Techno Blender
Digitally Yours.

Avoid Using “pip freeze” — Use “pipreqs” instead | by Zoumana Keita | Nov, 2022

0 47


Your project dependencies are important — manage them efficiently

Image by Ankhesenamun on Unsplash

Package management is one of the best practices of software development workflow because it facilitates the automation of software delivery.

Nowadays, most Data Scientists and Machine Learning Engineers have been adopting this best practice for their pipeline automation. Even though this process is considered a good practice, the approach adopted by most practitioners might not always be efficient: the use of pip freeze.

In this conceptual blog, you will understand that there is a better option than using pip freeze.

Imagine that you are working on a project that requires 5 dependencies: dep1, dep2, dep3, dep4, and dep5. The reaction that most people will have when generating the dependencies file is to use the following magic command:

pip freeze > requirements.txt

But how can this be an issue?

The installation of most libraries requires other libraries which are automatically installed. Below is an illustration.
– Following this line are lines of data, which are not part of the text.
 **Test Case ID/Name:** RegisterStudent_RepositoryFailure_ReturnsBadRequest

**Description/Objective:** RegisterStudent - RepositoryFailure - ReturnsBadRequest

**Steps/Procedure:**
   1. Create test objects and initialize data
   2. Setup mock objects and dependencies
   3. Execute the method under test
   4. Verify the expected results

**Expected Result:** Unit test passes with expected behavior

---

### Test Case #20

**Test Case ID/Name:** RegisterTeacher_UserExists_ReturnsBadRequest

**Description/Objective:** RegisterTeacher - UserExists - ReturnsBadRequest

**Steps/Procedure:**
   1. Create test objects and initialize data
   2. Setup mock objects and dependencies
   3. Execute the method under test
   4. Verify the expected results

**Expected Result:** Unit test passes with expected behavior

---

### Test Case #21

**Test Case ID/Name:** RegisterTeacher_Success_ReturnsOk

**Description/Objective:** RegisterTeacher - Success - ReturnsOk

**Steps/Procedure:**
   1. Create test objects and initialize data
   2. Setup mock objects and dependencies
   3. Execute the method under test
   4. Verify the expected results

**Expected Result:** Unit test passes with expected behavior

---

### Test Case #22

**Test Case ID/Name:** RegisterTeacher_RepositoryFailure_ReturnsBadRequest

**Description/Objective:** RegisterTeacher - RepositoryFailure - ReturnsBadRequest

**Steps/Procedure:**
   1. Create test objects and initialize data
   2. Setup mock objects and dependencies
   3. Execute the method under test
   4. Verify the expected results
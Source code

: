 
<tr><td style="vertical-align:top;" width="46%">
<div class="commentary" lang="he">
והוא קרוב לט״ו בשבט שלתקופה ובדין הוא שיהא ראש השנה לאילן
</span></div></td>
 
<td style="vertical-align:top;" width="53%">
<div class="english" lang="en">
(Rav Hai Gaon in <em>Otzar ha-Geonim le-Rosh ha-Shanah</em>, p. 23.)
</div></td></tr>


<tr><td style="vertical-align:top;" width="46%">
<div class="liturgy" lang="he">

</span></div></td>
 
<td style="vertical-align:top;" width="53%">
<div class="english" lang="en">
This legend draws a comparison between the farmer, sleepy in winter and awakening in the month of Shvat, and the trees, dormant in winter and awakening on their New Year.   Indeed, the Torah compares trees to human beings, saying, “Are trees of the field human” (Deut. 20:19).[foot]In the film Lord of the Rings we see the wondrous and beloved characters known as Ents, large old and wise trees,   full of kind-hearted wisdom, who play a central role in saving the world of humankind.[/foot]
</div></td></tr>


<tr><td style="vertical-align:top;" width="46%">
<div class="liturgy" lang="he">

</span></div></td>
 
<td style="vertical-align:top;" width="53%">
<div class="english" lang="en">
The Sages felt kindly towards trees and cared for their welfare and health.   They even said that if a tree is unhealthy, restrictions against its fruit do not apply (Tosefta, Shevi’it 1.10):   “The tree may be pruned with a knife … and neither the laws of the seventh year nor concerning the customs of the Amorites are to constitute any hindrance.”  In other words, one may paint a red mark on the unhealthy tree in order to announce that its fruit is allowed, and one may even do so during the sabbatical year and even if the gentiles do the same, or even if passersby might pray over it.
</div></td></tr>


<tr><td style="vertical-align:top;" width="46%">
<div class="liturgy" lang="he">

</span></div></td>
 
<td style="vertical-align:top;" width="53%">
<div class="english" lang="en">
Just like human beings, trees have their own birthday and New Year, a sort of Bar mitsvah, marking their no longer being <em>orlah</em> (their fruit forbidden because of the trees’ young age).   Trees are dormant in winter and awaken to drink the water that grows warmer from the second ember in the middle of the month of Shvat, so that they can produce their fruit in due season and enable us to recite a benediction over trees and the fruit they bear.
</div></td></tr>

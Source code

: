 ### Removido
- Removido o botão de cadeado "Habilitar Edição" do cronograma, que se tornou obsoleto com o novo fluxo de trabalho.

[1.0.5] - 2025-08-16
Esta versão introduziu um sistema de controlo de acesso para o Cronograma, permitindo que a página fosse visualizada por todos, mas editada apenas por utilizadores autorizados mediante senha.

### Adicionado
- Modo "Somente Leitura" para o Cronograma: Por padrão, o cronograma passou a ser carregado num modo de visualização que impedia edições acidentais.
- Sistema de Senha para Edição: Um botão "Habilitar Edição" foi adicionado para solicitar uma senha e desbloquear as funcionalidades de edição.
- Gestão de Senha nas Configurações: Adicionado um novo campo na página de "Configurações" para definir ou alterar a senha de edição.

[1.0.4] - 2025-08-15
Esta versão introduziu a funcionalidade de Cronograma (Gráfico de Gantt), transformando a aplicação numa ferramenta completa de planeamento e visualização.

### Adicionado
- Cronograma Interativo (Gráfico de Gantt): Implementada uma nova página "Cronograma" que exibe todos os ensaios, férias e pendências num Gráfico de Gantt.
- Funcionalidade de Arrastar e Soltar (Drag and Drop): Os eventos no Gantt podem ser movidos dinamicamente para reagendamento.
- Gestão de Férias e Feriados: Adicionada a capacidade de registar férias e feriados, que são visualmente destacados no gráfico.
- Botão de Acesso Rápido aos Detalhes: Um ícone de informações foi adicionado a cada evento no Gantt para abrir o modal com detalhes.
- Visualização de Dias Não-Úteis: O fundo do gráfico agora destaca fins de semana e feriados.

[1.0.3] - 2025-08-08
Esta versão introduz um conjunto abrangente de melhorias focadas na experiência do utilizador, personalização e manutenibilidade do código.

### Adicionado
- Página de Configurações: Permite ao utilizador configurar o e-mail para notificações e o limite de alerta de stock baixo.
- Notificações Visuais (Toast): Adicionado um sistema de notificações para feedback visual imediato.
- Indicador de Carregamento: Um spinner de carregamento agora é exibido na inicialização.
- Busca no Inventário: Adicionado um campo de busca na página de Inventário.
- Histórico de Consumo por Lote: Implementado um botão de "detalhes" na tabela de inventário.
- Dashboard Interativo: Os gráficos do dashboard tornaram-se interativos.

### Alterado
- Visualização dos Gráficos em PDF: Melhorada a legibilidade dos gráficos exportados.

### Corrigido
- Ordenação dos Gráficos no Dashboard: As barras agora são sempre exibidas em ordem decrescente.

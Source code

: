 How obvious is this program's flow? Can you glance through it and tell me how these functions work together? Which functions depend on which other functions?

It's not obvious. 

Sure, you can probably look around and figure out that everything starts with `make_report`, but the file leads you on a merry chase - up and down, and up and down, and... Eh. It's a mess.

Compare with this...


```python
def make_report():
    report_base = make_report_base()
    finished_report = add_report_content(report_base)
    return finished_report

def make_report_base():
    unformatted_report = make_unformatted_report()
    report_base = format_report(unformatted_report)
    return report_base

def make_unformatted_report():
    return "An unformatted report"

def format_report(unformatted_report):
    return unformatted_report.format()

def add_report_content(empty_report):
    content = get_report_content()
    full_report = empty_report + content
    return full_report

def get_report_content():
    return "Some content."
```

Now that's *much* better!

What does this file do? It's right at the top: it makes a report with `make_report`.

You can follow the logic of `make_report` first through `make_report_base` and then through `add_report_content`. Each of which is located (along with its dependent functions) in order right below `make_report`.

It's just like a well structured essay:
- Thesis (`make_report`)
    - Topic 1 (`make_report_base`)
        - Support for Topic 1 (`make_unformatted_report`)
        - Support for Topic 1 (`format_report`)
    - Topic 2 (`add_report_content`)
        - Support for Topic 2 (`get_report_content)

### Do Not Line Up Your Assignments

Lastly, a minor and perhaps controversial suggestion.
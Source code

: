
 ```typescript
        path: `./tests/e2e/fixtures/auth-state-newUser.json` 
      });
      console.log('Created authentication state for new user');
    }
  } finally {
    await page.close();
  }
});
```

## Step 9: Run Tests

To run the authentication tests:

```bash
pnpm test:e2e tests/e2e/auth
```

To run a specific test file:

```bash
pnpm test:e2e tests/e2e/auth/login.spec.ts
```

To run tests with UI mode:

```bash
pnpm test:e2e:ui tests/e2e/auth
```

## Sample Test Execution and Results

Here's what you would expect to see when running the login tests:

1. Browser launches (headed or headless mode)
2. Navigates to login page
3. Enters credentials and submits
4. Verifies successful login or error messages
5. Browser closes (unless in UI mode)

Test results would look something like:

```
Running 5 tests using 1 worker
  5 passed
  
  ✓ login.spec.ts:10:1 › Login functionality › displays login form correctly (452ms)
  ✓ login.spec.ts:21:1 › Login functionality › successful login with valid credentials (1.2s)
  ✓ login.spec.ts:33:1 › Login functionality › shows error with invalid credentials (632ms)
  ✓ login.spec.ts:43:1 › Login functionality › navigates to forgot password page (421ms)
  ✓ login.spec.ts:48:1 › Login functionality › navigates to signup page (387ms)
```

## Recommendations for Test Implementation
# Install the transformers library
pip install transformers

The installation of the transformers library generates the following message:

Successfully installed huggingface-hub-0.10.1 tokenizers-0.13.1 transformers-4.23.1

This means that these two additional libraries huggingface-hub-0.10.1 tokenizers-0.13.1 have been installed along with the transformer library, and those two libraries will be automatically included in the requirement.txt file.

Illustration of pip freeze command (Image by Author)

But I still do not see an issue!
Don’t worry, we are getting there…

Now, imagine that the transformers library was upgraded and requires different librariesnew_lib-1.2.3 , and another_new_lib-0.2.1 . This means that the previous dependencies huggingface-hub-0.10.1 tokenizers-0.13.1 are not relevant anymore right? At least for the project ❌.

Here is the problem 👇🏽

Generating the new version of the requirements.txt file will still include the old dependencies in addition to the new ones; If you want to only keep the relevant dependencies, you will have to manually remove the old ones. Then imagine dealing with a project that requires 20, 30, or 50 libraries! That can quickly become a headache🤯.

pip freeze keeps old packages from the previous install not needed anymore (Image by Author)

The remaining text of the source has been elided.